This guide walks through building a production-ready streaming chat application with AI SDK 6 and Next.js. We cover setup, streaming chat, structured output, tool calling, multi-provider configuration, error handling, and deployment. Every code example is production-tested and follows the patterns used in real applications serving thousands of users.
What Changed in AI SDK 6
AI SDK 6 is a major version with significant architectural changes from v5. Understanding what changed and why prevents confusion when migrating existing code or following outdated tutorials. The core philosophy shifted from "make API calls easier" to "make AI a native part of your React application."

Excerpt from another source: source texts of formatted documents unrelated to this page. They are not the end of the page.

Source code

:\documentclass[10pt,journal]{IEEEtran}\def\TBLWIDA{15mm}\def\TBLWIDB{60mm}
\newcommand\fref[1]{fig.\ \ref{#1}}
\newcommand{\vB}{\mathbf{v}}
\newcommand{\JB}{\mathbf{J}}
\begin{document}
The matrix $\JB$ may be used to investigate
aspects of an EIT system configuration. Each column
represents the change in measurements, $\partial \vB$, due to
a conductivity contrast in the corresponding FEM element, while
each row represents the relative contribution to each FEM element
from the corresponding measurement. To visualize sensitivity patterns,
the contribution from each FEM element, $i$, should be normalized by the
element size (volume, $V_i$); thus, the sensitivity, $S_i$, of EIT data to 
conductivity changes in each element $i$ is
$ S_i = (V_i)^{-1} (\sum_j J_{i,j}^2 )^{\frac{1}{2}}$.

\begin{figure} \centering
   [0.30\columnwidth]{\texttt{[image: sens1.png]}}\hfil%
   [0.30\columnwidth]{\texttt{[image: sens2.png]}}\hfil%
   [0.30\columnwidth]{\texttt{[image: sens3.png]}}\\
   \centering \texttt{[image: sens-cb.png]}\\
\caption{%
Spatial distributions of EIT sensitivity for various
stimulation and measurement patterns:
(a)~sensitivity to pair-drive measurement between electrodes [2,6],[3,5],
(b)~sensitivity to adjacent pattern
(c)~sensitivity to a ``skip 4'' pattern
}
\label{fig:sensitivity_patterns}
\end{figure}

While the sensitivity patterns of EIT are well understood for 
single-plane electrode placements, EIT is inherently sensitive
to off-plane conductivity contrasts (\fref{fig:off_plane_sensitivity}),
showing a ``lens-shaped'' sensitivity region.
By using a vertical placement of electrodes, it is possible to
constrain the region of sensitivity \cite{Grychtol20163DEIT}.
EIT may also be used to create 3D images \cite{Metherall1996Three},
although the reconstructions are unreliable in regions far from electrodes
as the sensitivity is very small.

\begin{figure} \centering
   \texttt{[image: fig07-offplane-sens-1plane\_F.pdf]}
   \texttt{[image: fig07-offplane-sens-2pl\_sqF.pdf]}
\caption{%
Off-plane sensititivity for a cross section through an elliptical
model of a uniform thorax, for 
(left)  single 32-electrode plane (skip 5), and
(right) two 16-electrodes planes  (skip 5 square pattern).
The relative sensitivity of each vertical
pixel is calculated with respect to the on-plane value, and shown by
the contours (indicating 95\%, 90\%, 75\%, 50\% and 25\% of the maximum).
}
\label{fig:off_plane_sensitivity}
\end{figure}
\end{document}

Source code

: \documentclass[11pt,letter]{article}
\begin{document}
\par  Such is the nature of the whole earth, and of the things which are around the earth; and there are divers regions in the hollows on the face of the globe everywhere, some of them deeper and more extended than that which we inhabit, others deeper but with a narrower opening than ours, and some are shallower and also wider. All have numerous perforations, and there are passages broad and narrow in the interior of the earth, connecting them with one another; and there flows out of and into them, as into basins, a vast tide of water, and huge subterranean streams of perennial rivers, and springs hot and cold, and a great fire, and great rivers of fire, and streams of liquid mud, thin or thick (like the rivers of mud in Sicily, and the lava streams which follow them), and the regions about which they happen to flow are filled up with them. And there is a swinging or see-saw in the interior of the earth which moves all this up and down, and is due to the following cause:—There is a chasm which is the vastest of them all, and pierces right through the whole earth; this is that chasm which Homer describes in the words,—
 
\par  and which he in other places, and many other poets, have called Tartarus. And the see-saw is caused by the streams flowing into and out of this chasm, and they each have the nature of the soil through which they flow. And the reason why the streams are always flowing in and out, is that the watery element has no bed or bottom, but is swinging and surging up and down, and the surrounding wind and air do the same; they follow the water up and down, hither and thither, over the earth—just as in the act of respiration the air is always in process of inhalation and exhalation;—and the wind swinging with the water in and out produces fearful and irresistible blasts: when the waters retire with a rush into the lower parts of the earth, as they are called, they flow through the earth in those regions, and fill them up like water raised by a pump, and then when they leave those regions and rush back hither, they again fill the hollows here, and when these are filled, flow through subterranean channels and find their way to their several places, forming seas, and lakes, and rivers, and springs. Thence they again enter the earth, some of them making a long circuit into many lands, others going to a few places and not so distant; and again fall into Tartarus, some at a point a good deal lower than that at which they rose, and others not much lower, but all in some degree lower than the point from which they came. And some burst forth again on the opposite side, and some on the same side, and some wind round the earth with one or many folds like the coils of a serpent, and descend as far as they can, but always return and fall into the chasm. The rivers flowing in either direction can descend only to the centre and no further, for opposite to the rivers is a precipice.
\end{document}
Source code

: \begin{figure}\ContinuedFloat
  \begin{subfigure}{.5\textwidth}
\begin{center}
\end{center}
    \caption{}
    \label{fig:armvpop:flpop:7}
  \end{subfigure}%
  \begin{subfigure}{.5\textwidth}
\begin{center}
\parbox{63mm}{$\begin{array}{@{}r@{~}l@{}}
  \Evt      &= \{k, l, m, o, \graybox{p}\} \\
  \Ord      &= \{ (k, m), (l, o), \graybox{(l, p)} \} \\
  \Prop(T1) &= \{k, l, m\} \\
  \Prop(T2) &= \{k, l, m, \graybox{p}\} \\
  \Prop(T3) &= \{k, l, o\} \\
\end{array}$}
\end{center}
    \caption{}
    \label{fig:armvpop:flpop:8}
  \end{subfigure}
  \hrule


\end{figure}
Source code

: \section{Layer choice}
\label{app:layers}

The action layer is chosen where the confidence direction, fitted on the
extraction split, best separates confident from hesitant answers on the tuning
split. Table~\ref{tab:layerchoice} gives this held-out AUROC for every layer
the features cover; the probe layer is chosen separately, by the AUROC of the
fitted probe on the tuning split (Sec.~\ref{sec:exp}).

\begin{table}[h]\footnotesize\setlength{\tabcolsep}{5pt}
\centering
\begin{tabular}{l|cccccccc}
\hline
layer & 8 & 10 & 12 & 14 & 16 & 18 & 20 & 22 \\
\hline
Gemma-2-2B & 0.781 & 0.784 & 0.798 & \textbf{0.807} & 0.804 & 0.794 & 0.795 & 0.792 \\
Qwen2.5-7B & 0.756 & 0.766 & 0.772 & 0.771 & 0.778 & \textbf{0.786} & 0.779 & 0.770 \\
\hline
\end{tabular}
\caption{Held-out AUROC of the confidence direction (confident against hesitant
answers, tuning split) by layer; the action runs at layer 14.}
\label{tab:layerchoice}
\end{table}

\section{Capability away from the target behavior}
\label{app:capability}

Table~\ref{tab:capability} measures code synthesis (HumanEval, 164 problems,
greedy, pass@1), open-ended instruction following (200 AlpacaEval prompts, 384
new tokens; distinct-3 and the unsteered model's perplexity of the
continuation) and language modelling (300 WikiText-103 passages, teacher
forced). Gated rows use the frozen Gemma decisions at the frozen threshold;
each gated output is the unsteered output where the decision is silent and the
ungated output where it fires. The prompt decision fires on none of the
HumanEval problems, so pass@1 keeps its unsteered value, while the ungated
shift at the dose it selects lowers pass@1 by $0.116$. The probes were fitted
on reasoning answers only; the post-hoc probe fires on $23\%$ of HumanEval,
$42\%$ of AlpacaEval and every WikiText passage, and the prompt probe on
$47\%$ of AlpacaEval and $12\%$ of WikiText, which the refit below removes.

- Server Actions replace API routes — the useChat hook now connects to Server Actions instead of /api/chat endpoints. The old StreamingTextResponse helper is removed in favor of toDataStreamResponse for edge cases
- Unified model interface — the LanguageModelV1 interface is now standard across all providers, making model swapping a one-line change with consistent behavior guarantees
- Native Zod 4 integration — structured output uses Zod schemas directly in generateObject and streamObject calls, with automatic JSON Schema conversion and validation
- Improved tool system — tools now have typed parameters via Zod, automatic execution, multi-step tool calling, and built-in error handling with the tool result passed back to the model
- Provider packages restructured — each provider is a separate package (@ai-sdk/openai, @ai-sdk/anthropic, @ai-sdk/google) with tree-shakeable exports
// app/api/chat/route.ts
import { openai } from "@ai-sdk/openai"
import { streamText } from "ai"
export async function POST(req) {
const { messages } = await req.json()
const result = streamText({
model: openai("gpt-4o"),
messages,
})
return result.toDataStreamResponse()
}
// Separate client component
// must match the API route path
const { messages, input, handleSubmit }
= useChat({ api: "/api/chat" })// app/actions/chat.ts
"use server"
import { openai } from "@ai-sdk/openai"
import { streamText } from "ai"
export async function chat(messages) {
const result = streamText({
model: openai("gpt-4o"),
messages,
})
return result.toDataStream()
}
// Client component
// type-safe, no URL to configure
const { messages, input, handleSubmit }
= useChat({ api: chat })The Server Action approach eliminates several pain points. You no longer need to maintain separate API route files, manually serialize request bodies, or worry about URL path mismatches between client and server. TypeScript validates the connection between your Server Action and your useChat hook at compile time. If you rename a parameter or change the return type, the compiler catches it immediately rather than failing at runtime with a cryptic serialization error.
Project Setup and Provider Configuration
Setting up AI SDK 6 in a Next.js project requires installing the core package and at least one provider package. The modular architecture means you only install the providers you use, keeping your bundle size minimal.
# Core SDK (required)
pnpm add ai
# Provider packages (install the ones you need)
pnpm add @ai-sdk/openai # OpenAI (GPT-4o, GPT-4.1, o3)
pnpm add @ai-sdk/anthropic # Anthropic (Claude Opus 4.6, Sonnet)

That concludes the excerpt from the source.